If you can't get the node to update, you'll have to force it. To do this, you connect to the node and run the machine-config-daemon pivot command with the correct OS image SHA (find this from the errors in the logs to be sure you get the correct one!)

1$ oc debug node/server01
2Starting pod/server01-debug ...
3To use host binaries, run `chroot /host`
4Pod IP: 192.168.1.201
5If you don't see a command prompt, try pressing enter.
6# sh-4.4
7# chroot /host
8# /run/bin/machine-config-daemon pivot "quay.io/openshift-release-dev/ocp-v4.0-art-dev@sha256:aaaabbbbccccdddd"

Forcing a Node to Use a Specific MachineConfig

As a last resort - and experience has shown it really is better to address any MCO issues in other ways before doing this - you can force a node to reboot and use a different MachineConfig. This is done by manually editing the machineconfiguration annotations on the Node object itself.

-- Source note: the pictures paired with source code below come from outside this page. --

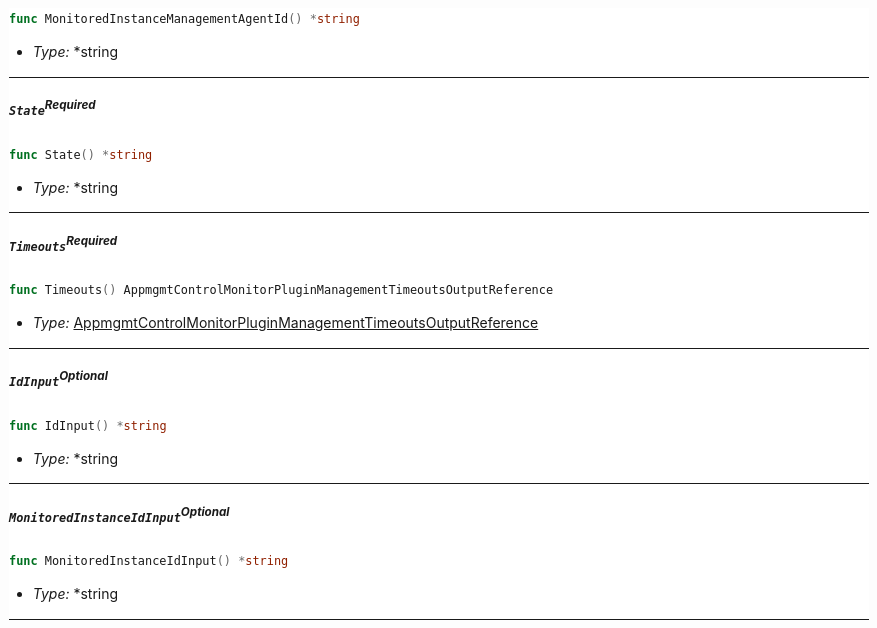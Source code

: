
 ```go
func MonitoredInstanceManagementAgentId() *string
```

- *Type:* *string

---

##### `State`<sup>Required</sup> <a name="State" id="rhizo-co-terraform-provider-oci.appmgmtControlMonitorPluginManagement.AppmgmtControlMonitorPluginManagement.property.state"></a>

```go
func State() *string
```

- *Type:* *string

---

##### `Timeouts`<sup>Required</sup> <a name="Timeouts" id="rhizo-co-terraform-provider-oci.appmgmtControlMonitorPluginManagement.AppmgmtControlMonitorPluginManagement.property.timeouts"></a>

```go
func Timeouts() AppmgmtControlMonitorPluginManagementTimeoutsOutputReference
```

- *Type:* <a href="#rhizo-co-terraform-provider-oci.appmgmtControlMonitorPluginManagement.AppmgmtControlMonitorPluginManagementTimeoutsOutputReference">AppmgmtControlMonitorPluginManagementTimeoutsOutputReference</a>

---

##### `IdInput`<sup>Optional</sup> <a name="IdInput" id="rhizo-co-terraform-provider-oci.appmgmtControlMonitorPluginManagement.AppmgmtControlMonitorPluginManagement.property.idInput"></a>

```go
func IdInput() *string
```

- *Type:* *string

---

##### `MonitoredInstanceIdInput`<sup>Optional</sup> <a name="MonitoredInstanceIdInput" id="rhizo-co-terraform-provider-oci.appmgmtControlMonitorPluginManagement.AppmgmtControlMonitorPluginManagement.property.monitoredInstanceIdInput"></a>

```go
func MonitoredInstanceIdInput() *string
```

- *Type:* *string

---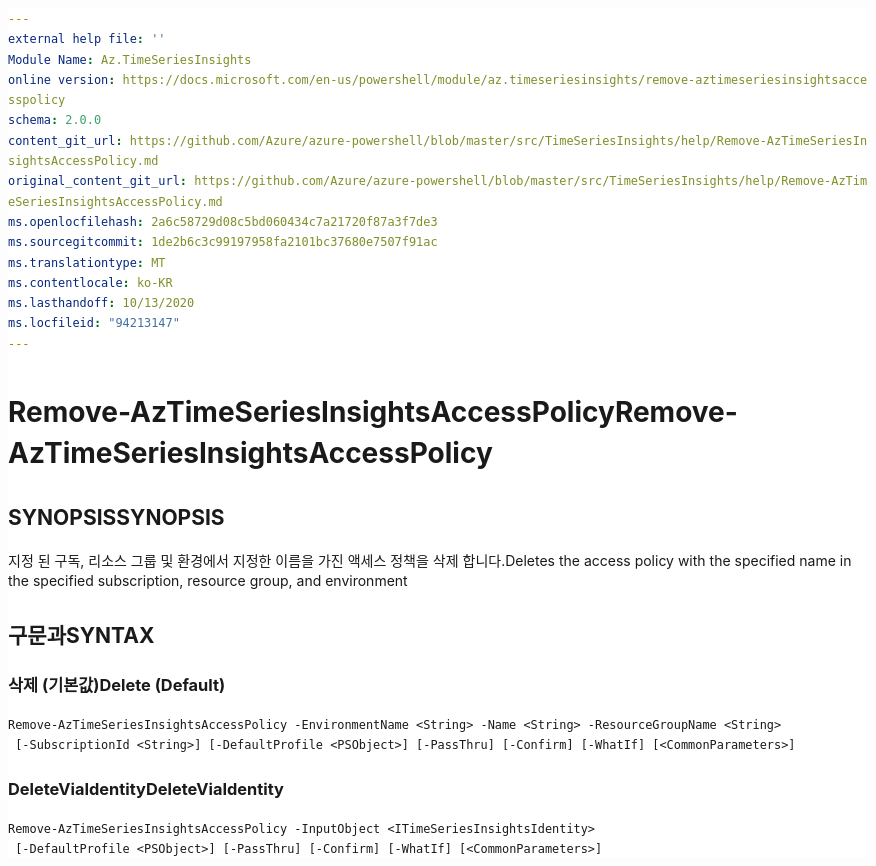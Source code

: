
```yaml
---
external help file: ''
Module Name: Az.TimeSeriesInsights
online version: https://docs.microsoft.com/en-us/powershell/module/az.timeseriesinsights/remove-aztimeseriesinsightsaccesspolicy
schema: 2.0.0
content_git_url: https://github.com/Azure/azure-powershell/blob/master/src/TimeSeriesInsights/help/Remove-AzTimeSeriesInsightsAccessPolicy.md
original_content_git_url: https://github.com/Azure/azure-powershell/blob/master/src/TimeSeriesInsights/help/Remove-AzTimeSeriesInsightsAccessPolicy.md
ms.openlocfilehash: 2a6c58729d08c5bd060434c7a21720f87a3f7de3
ms.sourcegitcommit: 1de2b6c3c99197958fa2101bc37680e7507f91ac
ms.translationtype: MT
ms.contentlocale: ko-KR
ms.lasthandoff: 10/13/2020
ms.locfileid: "94213147"
---
```

# <span data-ttu-id="b8ae4-101">Remove-AzTimeSeriesInsightsAccessPolicy</span><span class="sxs-lookup"><span data-stu-id="b8ae4-101">Remove-AzTimeSeriesInsightsAccessPolicy</span></span>

## <span data-ttu-id="b8ae4-102">SYNOPSIS</span><span class="sxs-lookup"><span data-stu-id="b8ae4-102">SYNOPSIS</span></span>
<span data-ttu-id="b8ae4-103">지정 된 구독, 리소스 그룹 및 환경에서 지정한 이름을 가진 액세스 정책을 삭제 합니다.</span><span class="sxs-lookup"><span data-stu-id="b8ae4-103">Deletes the access policy with the specified name in the specified subscription, resource group, and environment</span></span>

## <span data-ttu-id="b8ae4-104">구문과</span><span class="sxs-lookup"><span data-stu-id="b8ae4-104">SYNTAX</span></span>

### <span data-ttu-id="b8ae4-105">삭제 (기본값)</span><span class="sxs-lookup"><span data-stu-id="b8ae4-105">Delete (Default)</span></span>
```
Remove-AzTimeSeriesInsightsAccessPolicy -EnvironmentName <String> -Name <String> -ResourceGroupName <String>
 [-SubscriptionId <String>] [-DefaultProfile <PSObject>] [-PassThru] [-Confirm] [-WhatIf] [<CommonParameters>]
```

### <span data-ttu-id="b8ae4-106">DeleteViaIdentity</span><span class="sxs-lookup"><span data-stu-id="b8ae4-106">DeleteViaIdentity</span></span>
```
Remove-AzTimeSeriesInsightsAccessPolicy -InputObject <ITimeSeriesInsightsIdentity>
 [-DefaultProfile <PSObject>] [-PassThru] [-Confirm] [-WhatIf] [<CommonParameters>]
```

1oc patch node server01 --type merge --patch '{"metadata": {"annotations": {"machineconfiguration.openshift.io/currentConfig": "render-worker-52656729c24a7493"}}}'
2oc patch node server01 --type merge --patch '{"metadata": {"annotations": {"machineconfiguration.openshift.io/desiredConfig": "render-worker-52656729c24a7493"}}}'
3oc patch node server01 --type merge --patch '{"metadata": {"annotations": {"machineconfiguration.openshift.io/reason": ""}}}'
4oc patch node server01 --type merge --patch '{"metadata": {"annotations": {"machineconfiguration.openshift.io/state": "Done"}}}'

Then you have to connect to the node and touch a machine-config-daemon-force file. This will trigger the machine-config-daemon to do a reboot and to force the update to the MachineConfig.

1$ oc debug node/server01
2[root@server01 core] chroot /host
3[root@server01 core] touch /run/machine-config-daemon-force

On occasion, you might not be able to connect to the node using an oc debug pod. I've seen this happen when a systemd unit running podman early in the boot process has had an image pull failure, and the debug pod is also not able to run when kubelet is not running properly, mean SSH is the only option.

1$ ssh core@server01
2[root@server01 core] touch /run/machine-config-daemon-force

Pausing MCO Updates

As described above, the MCO will automatically carry on the work of rebooting and managing your nodes if you let it. This is great, but does mean that nodes in the cluster can sometimes be rebooted without warning. Of course, true cloud-native Kubernetes ready applications should be running multiple replicas across nodes anyway, and this shouldn't normally be a problem.

However, should you wish to pause the MCO so that it doesn't automatically reboot nodes when you don't want it to, you can "pause" the worker pools by setting the .spec.paused field in the MachineConfigPool. For example, by running the following patch commands:

1$ oc patch mcp master --type merge --patch '{"spec":{"paused": true}}'
2$ oc patch mcp worker --type merge --patch '{"spec":{"paused": true}}'

It should be noted that you shouldn't leave the MachineConfigPool's paused for long periods of times. This can cause issues for MCO if configuration updates combine with cluster cert rotation events. However, pausing them whilst the actual OCP control plane upgrade happens and then unpausing when you're ready for all the nodes to be rebooted can be very useful.

Summary

The Machine Config Operator is a clever piece of software that significantly reduces workload of running and managing nodes in an OpenShift cluster. However, it's important for cluster administrators to understand how it works, and to be able to successfully recover it when any issues arise and it becomes degraded. Hopefully, this blog post will help you understand it a little better and to resolve any issues you encounter.